No es solo Gaza. No es solo Palestina. No es solo Oriente Próximo
Lo que ocurre en Gaza no puede separarse de lo que sucede en Cisjordania, en Jerusalén Este, en las cárceles israelíes donde menores palestinos son detenidos sin cargos... Pero tampoco puede analizarse al margen de otras realidades que revelan los patrones globales de deshumanización y silencio. En los países colindantes con Israel, Líbano y Siria, y en nombre de su "seguridad" (un significante vacío que nunca ha sido definido ni en el tiempo ni en el espacio), el régimen ha ocupado territorios. Tel Aviv bombardea asimismo estos países, así como Yemen, con cierta regularidad y total impunidad. En este último caso, con más legitimidad porque actúa para proteger el comercio internacional.
Sudán vive hoy un genocidio, con más de 13 millones de personas desplazadas y más de 150.000 de asesinadas, en medio de una guerra olvidada sostenida por un país clave como Emiratos Árabes Unidos. En la República Democrática del Congo, millones de personas han sido víctimas de una violencia estructural alimentada por el saqueo de recursos como el coltán, esencial para la industria tecnológica global. Estos crímenes no tienen la misma visibilidad ni generan las mismas respuestas diplomáticas. Pero también construyen las bases de nuestras comodidades. Nuestro acceso a dispositivos digitales, nuestras cadenas de suministro, nuestra geopolítica energética y comercial, se sostienen sobre territorios desgarrados.
La diferencia no está en la escala del horror, sino en el valor que asignamos a las vidas. Hay genocidios que se transmiten en directo, y otros que simplemente no se cuentan.
¿Y ahora qué? La responsabilidad del aquí y ahora
Frente a todo esto, ¿queda espacio para la esperanza? Sí, pero sólo si estamos dispuestas a actuar. No bastan las lágrimas ni los comunicados. Ya no. Es necesaria una presión sostenida, organizada y transversal que exija un alto al fuego inmediato, el fin del bloqueo, la investigación de los crímenes cometidos y la suspensión de relaciones con un Estado que actúa con total impunidad.
Pero también podemos actuar desde lo cotidiano, precisamente en vista del rol que juega el sector privado en apoyar y financiar el genocidio y la limpieza étnica. El movimiento de Boicot, Desinversiones y Sanciones (BDS), inspirado en la lucha contra el apartheid sudafricano, propone una vía no violenta y eficaz para deslegitimar la ocupación. No es casualidad que esté siendo criminalizado en Europa y América del Norte. En Estados Unidos, se ha propuesto una ley que penaliza aún más los boicots a países aliados. En Francia, activistas han sido procesados por llamar al boicot. Y en Alemania, se ha equiparado injustamente este movimiento con el antisemitismo. Estas reacciones no son una señal de debilidad del BDS, sino de su poder real. Porque el boicot no es solo una herramienta económica: es una afirmación política.

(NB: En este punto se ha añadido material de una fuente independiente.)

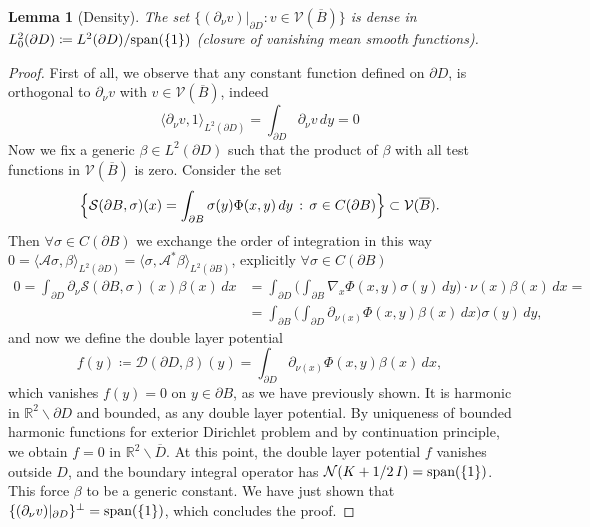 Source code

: \documentclass[10pt, a4paper, twoside, openright]{book}
\theoremstyle{definition}
\theoremstyle{plain}
\theoremstyle{plain}
\theoremstyle{plain}
\theoremstyle{plain}
\theoremstyle{plain}
\newtheorem{lemma}[subsection]{Lemma}
\theoremstyle{plain}
\theoremstyle{plain}
\theoremstyle{plain}
\begin{document}
\begin{lemma}[Density]
\label{lemma:density-V-1}
 The set $\{(\partial_\nu v )|_{\partial D}:v\in \mathcal{V}(\overline{B})\}$ is dense in $L^2_0(\partial D)\coloneqq L^2(\partial D)/\textup{span}(\{1\})$ (closure of vanishing mean smooth functions).
\end{lemma}
\begin{proof}
 First of all, we observe that any constant function defined on $\partial D$, is orthogonal 
 to $\partial_\nu v$ with $v\in\mathcal{V}(\overline{B})$, indeed
 \begin{equation*}
  \langle \partial_\nu v, 1\rangle_{L^2(\partial D)} = \int_{\partial D}\partial_\nu v\,dy=0
 \end{equation*}
 Now we fix a generic $\beta\in L^2(\partial D)$ such that the product of $\beta$ with all test functions in $\mathcal{V}(\overline{B})$ is zero. 
 Consider the set
 \begin{equation}
  \Bigl\{\mathcal{S}(\partial B, \sigma)(x) = \int_{\partial B} \sigma(y)\Phi(x,y)\,dy\,:\, \sigma \in C(\partial B)\Bigr\} \subset \mathcal{V}(\overline{B}).
 \end{equation}
 Then $\forall\sigma\in C(\partial B)$ we exchange the order of integration in this way $0=\langle\mathcal{A}\sigma,\beta\rangle_{L^2(\partial D)} =\langle\sigma,\mathcal{A}^*\beta\rangle_{L^2(\partial B)}$, explicitly $\forall\sigma\in C(\partial B)$
 \begin{align*}
  0 = \int_{\partial D}\partial_\nu \mathcal{S}(\partial B, \sigma)(x) \beta(x) \, dx &= \int_{\partial D}\Big( \int_{\partial B}\nabla_x \Phi(x,y) \sigma(y)\,dy\Big)\cdot\nu(x)\beta(x) \, dx = \\
   &= \int_{\partial B}\Big( \int_{\partial D}\partial_{\nu(x)} \Phi(x,y) \beta(x)\,dx\Big)\sigma(y) \, dy,
 \end{align*}
 and now we define the double layer potential
 \begin{equation}
  f(y)\coloneqq \mathcal{D}(\partial D, \beta)(y)=\int_{\partial D}\partial_{\nu(x)} \Phi(x,y) \beta(x)\,dx,
 \end{equation}
 which vanishes $f(y)=0$ on $y\in\partial B$, as we have previously shown.
 It is harmonic in $\mathbb{R}^2\backslash\partial D$ and bounded, as any double layer potential. 
 By uniqueness of bounded harmonic functions for exterior Dirichlet problem and by continuation principle, we obtain $f=0$ in $\mathbb{R}^2\backslash\overline{D}$. At this point, the double layer potential $f$ vanishes outside $D$, and the boundary integral operator has $\mathcal{N}(K+1/2\,I)=\textup{span}(\{1\})$. This force $\beta$ to be a generic constant. 
 We have just shown that $\{(\partial_\nu v )|_{\partial D}\}^\perp = \textup{span}(\{1\})$, 
 which concludes the proof.
\end{proof}
\end{document}

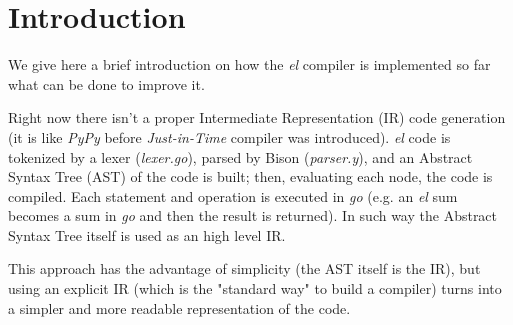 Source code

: \section*{Introduction}

We give here a brief introduction on how the \emph{el} compiler is implemented so far what can be done to improve it.

Right now there isn't a proper Intermediate Representation (IR) code generation (it is like \emph{PyPy} before \emph{Just-in-Time} compiler was introduced). \emph{el} code is tokenized by a lexer (\emph{lexer.go}), parsed by Bison (\emph{parser.y}), and an Abstract Syntax Tree (AST) of the code is built; then, evaluating each node, the code is compiled. Each statement and operation is executed in \emph{go} (e.g. an \emph{el} sum becomes a sum in \emph{go} and then the result is returned). In such way the Abstract Syntax Tree itself is used as an high level IR.

This approach has the advantage of simplicity (the AST itself is the IR), but using an explicit IR (which is the "standard way" to build a compiler) turns into a simpler and more readable representation of the code.

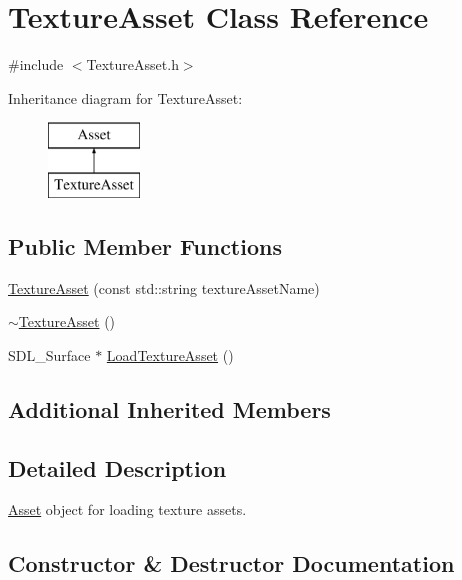 \hypertarget{class_texture_asset}{}\section{Texture\+Asset Class Reference}
\label{class_texture_asset}


{\ttfamily \#include $<$Texture\+Asset.\+h$>$}

Inheritance diagram for Texture\+Asset\+:\begin{figure}[H]
\begin{center}
\leavevmode
\includegraphics[height=2.000000cm]{class_texture_asset}
\end{center}
\end{figure}
\subsection*{Public Member Functions}
\begin{DoxyCompactItemize}
\item 
\mbox{\hyperlink{class_texture_asset_a09664001cf303951a8f5eb1ccc6bcd37}{Texture\+Asset}} (const std\+::string texture\+Asset\+Name)
\item 
\mbox{\hyperlink{class_texture_asset_a115d65cc1ce33a8eb9cc1762497c4537}{$\sim$\+Texture\+Asset}} ()
\item 
S\+D\+L\+\_\+\+Surface $\ast$ \mbox{\hyperlink{class_texture_asset_aef089e5da2cf3bd751e0fad708aa8d8b}{Load\+Texture\+Asset}} ()
\end{DoxyCompactItemize}
\subsection*{Additional Inherited Members}


\subsection{Detailed Description}
\mbox{\hyperlink{class_asset}{Asset}} object for loading texture assets. 

\subsection{Constructor \& Destructor Documentation}
\mbox{\label{class_texture_asset_a09664001cf303951a8f5eb1ccc6bcd37}} 
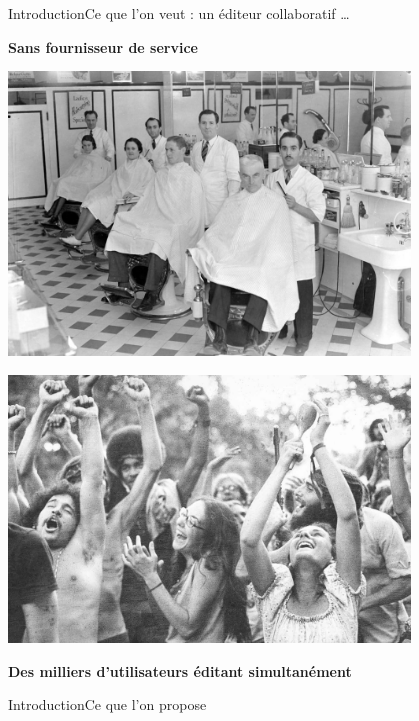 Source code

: \begin{frame}{Introduction}{Ce que l'on veut : un éditeur collaboratif \ldots}
  \vspace{-0.75cm}
  
  \begin{minipage}{0.45\textwidth}
    \hfill \NO{\xmark}\textbf{Sans fournisseur de service}
  \end{minipage}
  \begin{minipage}{0.45\textwidth}
    \includegraphics[width=0.8\textwidth]{img/service.jpg}
  \end{minipage}

  \vspace{-0.75cm}

  \begin{minipage}{0.45\textwidth}
    \hfill \includegraphics[width=0.8\textwidth]{img/crowd.jpg}
  \end{minipage}
  \begin{minipage}{0.45\textwidth}
    \textbf{Des milliers d'utilisateurs éditant simultanément} \NO{\xmark}
  \end{minipage}

\end{frame}


\begin{frame}{Introduction}{Ce que l'on propose}


\end{frame}


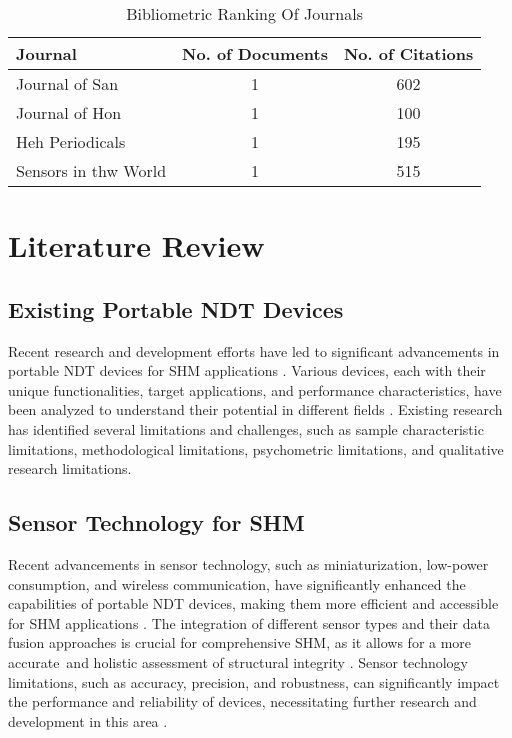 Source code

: \documentclass[journal, a4paper]{IEEEtran}
\begin{document}
\begin{table}[htbp]

  \centering
  \caption{Bibliometric Ranking Of Journals}
  \label{tbl:bibliometricRanking}
  \begin{tabular}{lcc}

      \toprule
      \textbf{Journal} & \textbf{No. of Documents} & \textbf{No. of Citations} \\
      \midrule
      Journal of San                   & 1     & 602   \\
      Journal of Hon                   & 1     & 100   \\
      Heh Periodicals                  & 1     & 195   \\
      Sensors in thw World             & 1     & 515   \\
      \bottomrule
  \end{tabular}
\end{table}


\section{Literature Review}

\subsection{Existing Portable NDT Devices}
Recent research and development efforts have led to significant advancements in portable NDT devices
for SHM applications \cite{Vijayan2023} \cite{Parsy2018} \cite{Hassani2023}.
Various devices, each with their unique functionalities, target applications, and performance characteristics,
have been analyzed to understand their potential in different fields \cite{Khanna2020} \cite{Baig2021} \cite{Corzo2020}.
Existing research has identified several limitations and challenges, such as sample characteristic limitations,
methodological limitations, psychometric limitations, and qualitative research limitations.


\subsection{Sensor Technology for SHM}
Recent advancements in sensor technology, such as miniaturization, low-power consumption, and wireless communication,
have significantly enhanced the capabilities of portable NDT devices,
making them more efficient and accessible for SHM applications \cite{Hassani2023} \cite{Valeske2020}.
The integration of different sensor types and their data fusion approaches is crucial
for comprehensive SHM, as it allows for a more accurate\
and holistic assessment of structural integrity \cite{Broer2022} \cite{Azimi2020}.
Sensor technology limitations, such as accuracy, precision, and robustness,
can significantly impact the performance and reliability of devices,
necessitating further research and development in this area \cite{Varshney2021} \cite{Moore2020}.
\end{document}
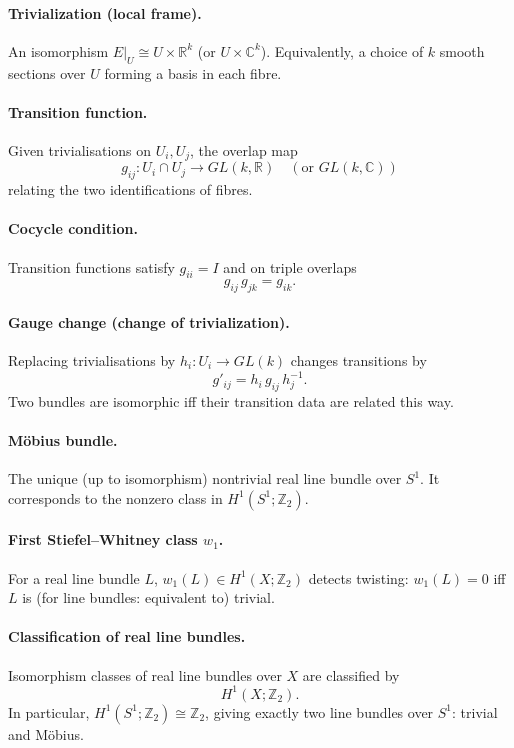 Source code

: \documentclass[12pt,a4paper]{article}
\theoremstyle{plain}
\theoremstyle{definition}      %
\begin{document}
\paragraph{\textbf{Trivialization (local frame).}}
An isomorphism $E|_U \cong U\times \mathbb{R}^k$ (or $U\times\mathbb{C}^k$).
Equivalently, a choice of $k$ smooth sections over $U$ forming a basis in each fibre.

\paragraph{\textbf{Transition function.}}
Given trivialisations on $U_i,U_j$, the overlap map
\[
g_{ij}:U_i\cap U_j \to GL(k,\mathbb{R}) \quad (\text{or } GL(k,\mathbb{C}))
\]
relating the two identifications of fibres.

\paragraph{\textbf{Cocycle condition.}}
Transition functions satisfy $g_{ii}=I$ and on triple overlaps
\[
g_{ij}\,g_{jk} = g_{ik}.
\]

\paragraph{\textbf{Gauge change (change of trivialization).}}
Replacing trivialisations by $h_i:U_i\to GL(k)$ changes transitions by
\[
g'_{ij} = h_i\,g_{ij}\,h_j^{-1}.
\]
Two bundles are isomorphic iff their transition data are related this way.

\paragraph{\textbf{Möbius bundle.}}
The unique (up to isomorphism) nontrivial real line bundle over $S^1$.
It corresponds to the nonzero class in $H^1(S^1;\mathbb{Z}_2)$.

\paragraph{\textbf{First Stiefel--Whitney class $w_1$.}}
For a real line bundle $L$, $w_1(L)\in H^1(X;\mathbb{Z}_2)$ detects twisting:
$w_1(L)=0$ iff $L$ is (for line bundles: equivalent to) trivial.

\paragraph{\textbf{Classification of real line bundles.}}
Isomorphism classes of real line bundles over $X$ are classified by
\[
H^1(X;\mathbb{Z}_2).
\]
In particular, $H^1(S^1;\mathbb{Z}_2)\cong \mathbb{Z}_2$, giving exactly two line bundles over $S^1$:
trivial and Möbius.
\end{document}
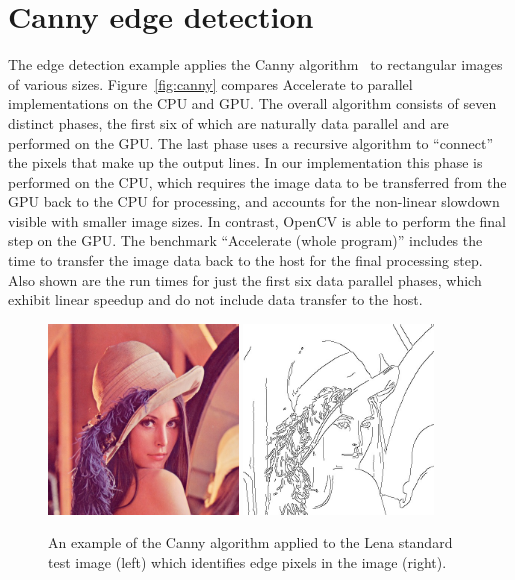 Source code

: \section{Canny edge detection}
\label{sec:canny}

The edge detection example applies the Canny algorithm~\cite{Canny:1986et} to
rectangular images of various sizes. Figure~\ref{fig:canny} compares Accelerate
to parallel implementations on the CPU and GPU\@. The overall algorithm consists
of seven distinct phases, the first six of which are naturally data parallel and
are performed on the GPU\@. The last phase uses a recursive algorithm to
``connect'' the pixels that make up the output lines. In our implementation this
phase is performed on the CPU, which requires the image data to be transferred
from the GPU back to the CPU for processing, and accounts for the non-linear
slowdown visible with smaller image sizes. In contrast, OpenCV is able to
perform the final step on the GPU\@. The benchmark ``Accelerate (whole
program)'' includes the time to transfer the image data back to the host for the
final processing step. Also shown are the run times for just the first six data
parallel phases, which exhibit linear speedup and do not include data transfer
to the host.

\begin{figure}
    \begin{center}
        \includegraphics[width=0.45\textwidth]{images/sec-6/canny/lena}
        \includegraphics[width=0.45\textwidth]{images/sec-6/canny/lena-edges}
    \end{center}
    \caption[Example of the Canny edge detection algorithm]{An example of the
        Canny algorithm applied to the Lena standard test image (left) which
        identifies edge pixels in the image (right).}
    \label{fig:lena}
\end{figure}

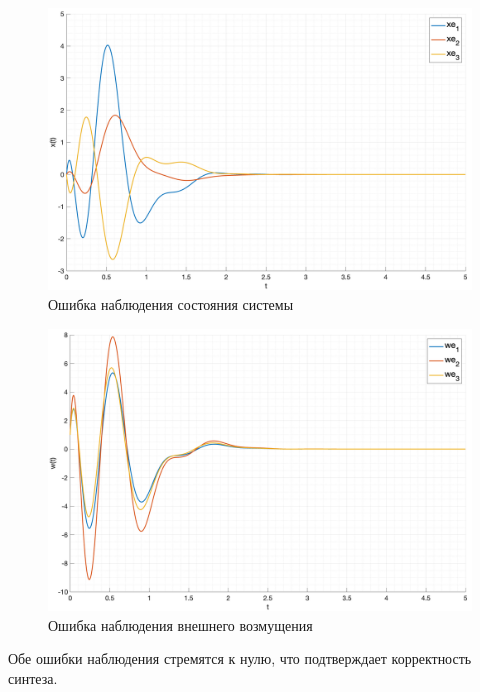 \begin{figure}[ht!]
    \centering
    \includegraphics[width=\textwidth]{media/plots/task3_z2_xerr_cmp.png}
    \caption{Ошибка наблюдения состояния системы}
    \label{fig:task3_z2_xerr_cmp}
\end{figure}
\begin{figure}[ht!]
    \centering
    \includegraphics[width=\textwidth]{media/plots/task3_z2_werr_cmp.png}
    \caption{Ошибка наблюдения внешнего возмущения}
    \label{fig:task3_z2_werr_cmp}
\end{figure}
Обе ошибки наблюдения стремятся к нулю, что подтверждает корректность синтеза. 

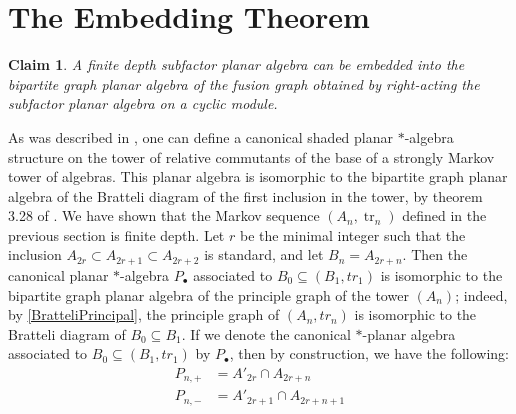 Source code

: \documentclass[11pt]{article}
\theoremstyle{plain}
\newtheorem*{claim*}{Claim}
\theoremstyle{definition}
\DeclareMathOperator{\tr}{tr}
\begin{document}
\section{The Embedding Theorem}

\begin{claim*}
A finite depth subfactor planar algebra can be embedded into the bipartite graph planar algebra of the fusion graph obtained by right-acting the subfactor planar algebra on a cyclic module.
\end{claim*}
As was described in \cite{penneys}, one can define a canonical shaded planar $*$-algebra structure on the tower of relative commutants of the base of a strongly Markov tower of algebras. This planar algebra is isomorphic to the bipartite graph planar algebra of the Bratteli diagram of the first inclusion in the tower, by theorem 3.28 of \cite{penneys}. We have shown that the Markov sequence $(A_n,\tr_n)$ defined in the previous section is finite depth. Let $r$ be the minimal integer such that the inclusion $A_{2r} \subset A_{2r+1} \subset A_{2r+2}$ is standard, and let $B_n=A_{2r+n}$. Then the canonical planar $*$-algebra $P_\bullet$ associated to $B_0\subseteq (B_1,tr_1)$ is isomorphic to the bipartite graph planar algebra of the principle graph of the tower $\left(A_{n}\right)$; indeed, by \ref{BratteliPrincipal}, the principle graph of $(A_{n},tr_n)$ is isomorphic to the Bratteli diagram of $B_0\subseteq B_1$.
If we denote the canonical $*$-planar algebra associated to $B_0\subseteq(B_1,tr_1)$ by $P_{\bullet}$, then by construction, we have the following:
\begin{align*}
	P_{n,+} &=  A'_{2r}\cap A_{2r+n} \\
	P_{n,-}  &= A'_{2r+1}\cap A_{2r+n+1} 
\end{align*}
\end{document}
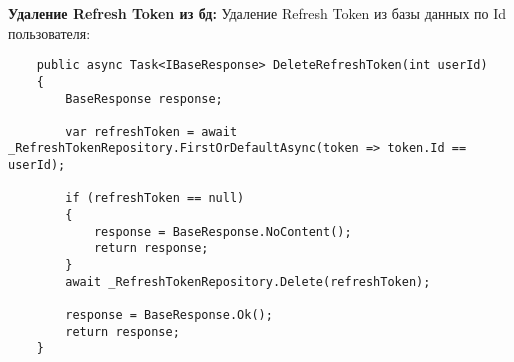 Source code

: \textbf{Удаление Refresh Token из бд:} Удаление Refresh Token из базы данных по Id пользователя:
\begin{verbatim}
    public async Task<IBaseResponse> DeleteRefreshToken(int userId)
    {
        BaseResponse response;

        var refreshToken = await _RefreshTokenRepository.FirstOrDefaultAsync(token => token.Id == userId);

        if (refreshToken == null)
        {
            response = BaseResponse.NoContent();
            return response;
        }
        await _RefreshTokenRepository.Delete(refreshToken);

        response = BaseResponse.Ok();
        return response;
    }
\end{verbatim}
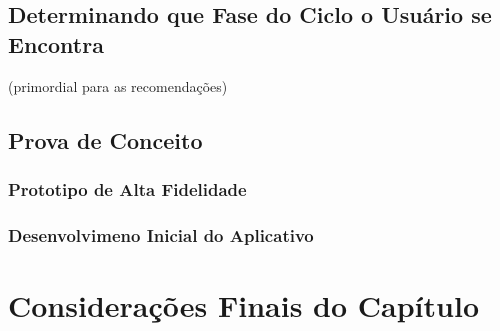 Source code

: \subsection{Determinando que Fase do Ciclo o Usuário se Encontra}
(primordial para as recomendações)

\subsection{Prova de Conceito}

\subsubsection{Prototipo de Alta Fidelidade}


\subsubsection{Desenvolvimeno Inicial do Aplicativo}


\section{Considerações Finais do Capítulo}
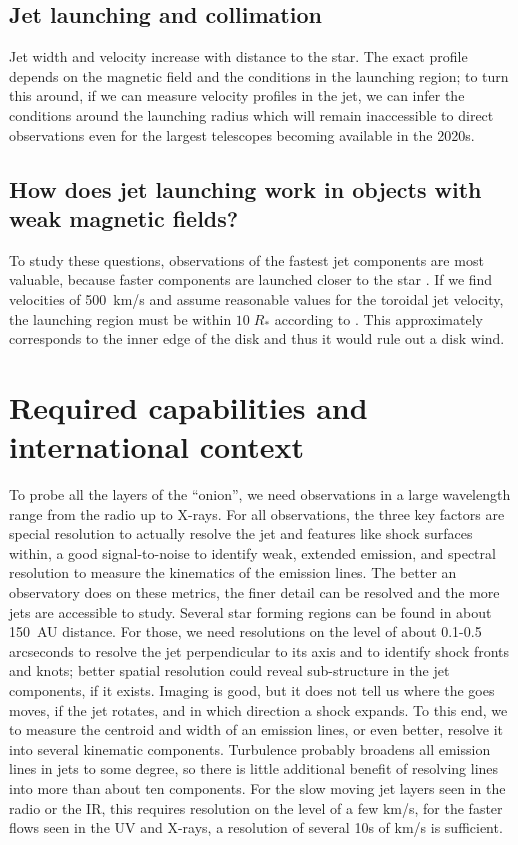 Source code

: \documentclass[12pt]{article}
\begin{document}
\subsection{Jet launching and collimation}
Jet width and velocity increase with distance to the star. The exact profile depends on the magnetic field and the conditions in the launching region; to turn this around, if we can measure velocity profiles in the jet, we can infer the conditions around the launching radius which will remain inaccessible to direct observations even for the largest telescopes becoming available in the 2020s.

\subsection{How does jet launching work in objects with weak magnetic fields?}
To study these questions, observations of the fastest jet components are most valuable, because faster components are launched closer to the star \citep{2003ApJ...590L.107A}. If we find velocities of 500~km/s and assume reasonable values for the toroidal jet velocity, the launching region must be within $10\;R_*$ according to \citet{2003ApJ...590L.107A}. This approximately corresponds to the inner edge of the disk and thus it would rule out a disk wind.

\section{Required capabilities and international context}
To probe all the layers of the ``onion'', we need observations in a large wavelength range from the radio up to X-rays. For all observations, the three key factors are special resolution to actually resolve the jet and features like shock surfaces within, a good signal-to-noise to identify weak, extended emission, and spectral resolution to measure the kinematics of the emission lines. The better an observatory does on these metrics, the finer detail can be resolved and the more jets are accessible to study. Several star forming regions can be found in about 150~AU distance. For those, we need resolutions on the level of about 0.1-0.5 arcseconds to resolve the jet perpendicular to its axis and to identify shock fronts and knots; better spatial resolution could reveal sub-structure in the jet components, if it exists. Imaging is good, but it does not tell us where the goes moves, if the jet rotates, and in which direction a shock expands. To this end, we to measure the centroid and width of an emission lines, or even better, resolve it into several kinematic components. Turbulence probably broadens all emission lines in jets to some degree, so there is little additional benefit of resolving lines into more than about ten components. For the slow moving jet layers seen in the radio or the IR, this requires resolution on the level of a few km/s, for the faster flows seen in the UV and X-rays, a resolution of several 10s of km/s is sufficient.
\end{document}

Es una forma de decir que no aceptamos que se asesine en nuestro nombre, ni con nuestros impuestos, ni con nuestras empresas. Que no aceptamos que se llame ‘democracia’ a un régimen que practica la limpieza étnica con apoyo internacional.
Boicotear no es un gesto aislado. Es parte de una estrategia global que une luchas por la vida, por la dignidad, por la justicia. Es una forma de romper con la normalización del horror y de situarnos, de forma activa, del lado de quienes no pueden permitirse el silencio.
Nombrar la Nakba, hoy, es resistir
Por eso, que Israel anuncie su ofensiva final sobre Gaza en vísperas del 15 de mayo no es un accidente. Es un gesto simbólico, deliberado. Es una declaración de continuidad colonial, de impunidad sostenida, de negación del derecho al retorno. Pero también es una oportunidad para volver a nombrar la Nakba como lo que es: no una tragedia del pasado, sino una estructura que puede y debe ser desmantelada.
Resistir, hoy, empieza por hablar claro. Por exigir. Por actuar. Por dejar de ser cómplices. Y por no dejar que el genocidio se vuelva paisaje.